The Atmosphere Observing System (AOS) Sky and Storm missions are part of the Earth System Observatory. Credit: NASA
Those missions are tentatively scheduled to launch from the late 2020s into the early 2030s. However, she acknowledged that is dependent on budgets. NASA requested $287 million for Earth System Observatory missions for fiscal year 2024, projecting that to grow to more than half a billion dollars a year by 2026 as the missions move into later phases of development.
“We are counting on an increase to cover that development,” she said of the budget for the missions. NASA requested more than $2.47 billion for Earth science in 2024, an increase of nearly $280 million from 2023.
That increase, though, has run into broader budget pressures facing NASA as part of a spending agreement passed in June that caps non-defense discretionary spending, like NASA, at 2023 levels for 2024. A Senate appropriation bill would provide a little less than $2.22 billion for Earth science, while the House bill offers only $2 billion.
The House bill is silent on funding for the Earth System Observatory, but the report accompanying the Senate bill noted that appropriators were “pleased” with the progress NASA was making on the missions. “The Committee expects NASA to continue formulation of the four Earth System Observatory missions,” it stated, “and provides the request level for these four missions.”
St. Germain acknowledged the fiscal uncertainty that the Earth System Observatory and other Earth science programs face, as NASA operates under a continuing resolution holding funding at 2023 levels until Feb. 2. “This is an ongoing conversation,” she said, guided by the direction given by the decadal survey. “We’re moving forward in a budget environment where we will work very hard and do our best to maximize what we can accomplish with the budgets that we end up getting.”
However, at a meeting of a National Academies committee Nov. 29, she said NASA was hitting the limits of the advice the decadal survey provided on dealing with budget challenges, including balancing large directed missions with smaller competed ones. “We find ourselves in a position where we’ve exhausted most of the guidance the decadal gave us,” she said.

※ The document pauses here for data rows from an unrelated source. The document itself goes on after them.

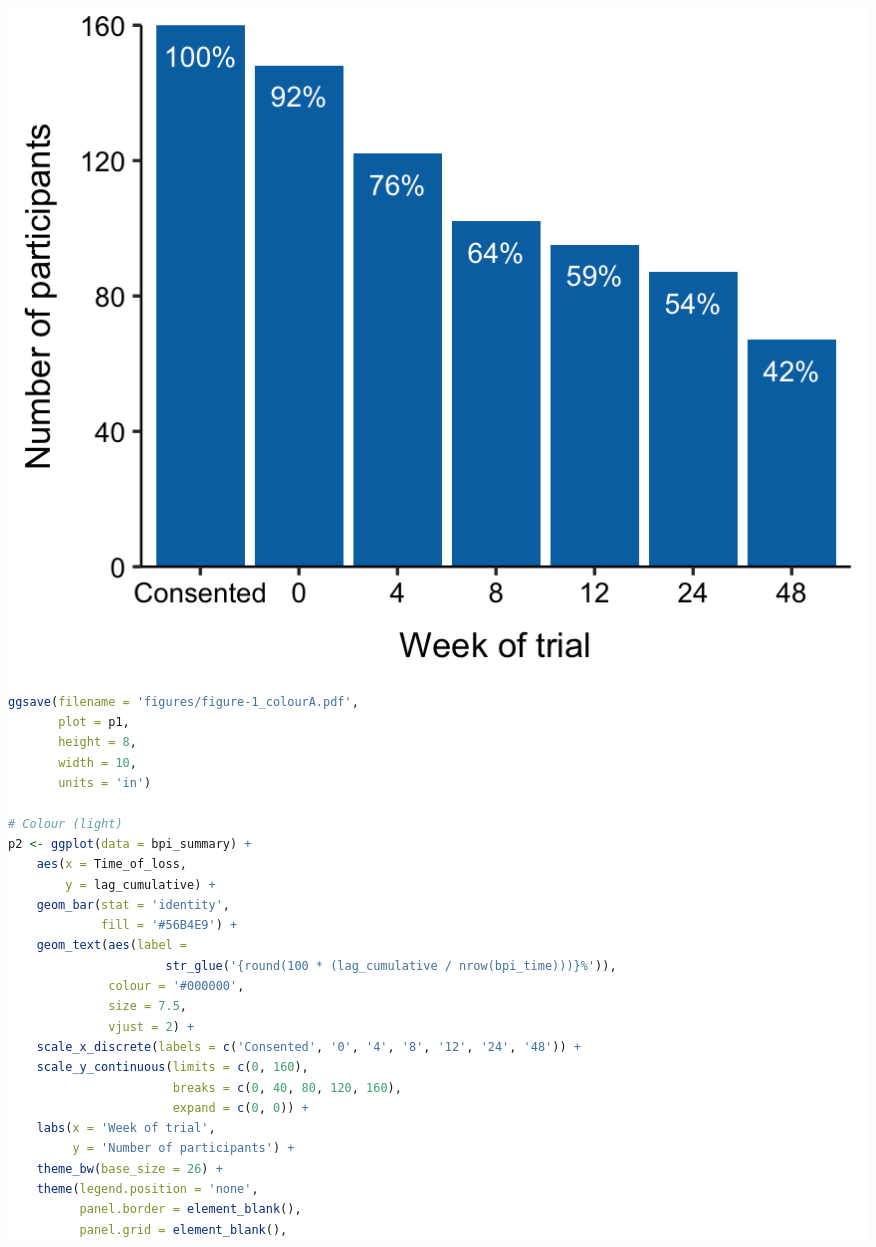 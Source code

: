 <img src="figures/supplement-02-completeness/manuscript-1.png" style="display: block; margin: auto;" />

```r
ggsave(filename = 'figures/figure-1_colourA.pdf',
       plot = p1,
       height = 8, 
       width = 10, 
       units = 'in')

# Colour (light)
p2 <- ggplot(data = bpi_summary) +
    aes(x = Time_of_loss,
        y = lag_cumulative) + 
    geom_bar(stat = 'identity',
             fill = '#56B4E9') +
    geom_text(aes(label = 
                      str_glue('{round(100 * (lag_cumulative / nrow(bpi_time)))}%')),
              colour = '#000000',
              size = 7.5,
              vjust = 2) +
    scale_x_discrete(labels = c('Consented', '0', '4', '8', '12', '24', '48')) +
    scale_y_continuous(limits = c(0, 160),
                       breaks = c(0, 40, 80, 120, 160),
                       expand = c(0, 0)) +
    labs(x = 'Week of trial',
         y = 'Number of participants') +
    theme_bw(base_size = 26) +
    theme(legend.position = 'none',
          panel.border = element_blank(),
          panel.grid = element_blank(),
```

“It is going to be a challenging year,” Nicola Fox, NASA associate administrator for science, said of 2024 at an AGU town hall meeting, citing the budget uncertainty. “We look forward with hope to an appropriation that we will immediately be ready to implement.”
She asked scientists at the town hall meeting to work together to advocate for NASA Earth science budgets overall and avoid internecine sniping that pits programs against one another. “The worst thing we can do is not go forward as a community,” she said.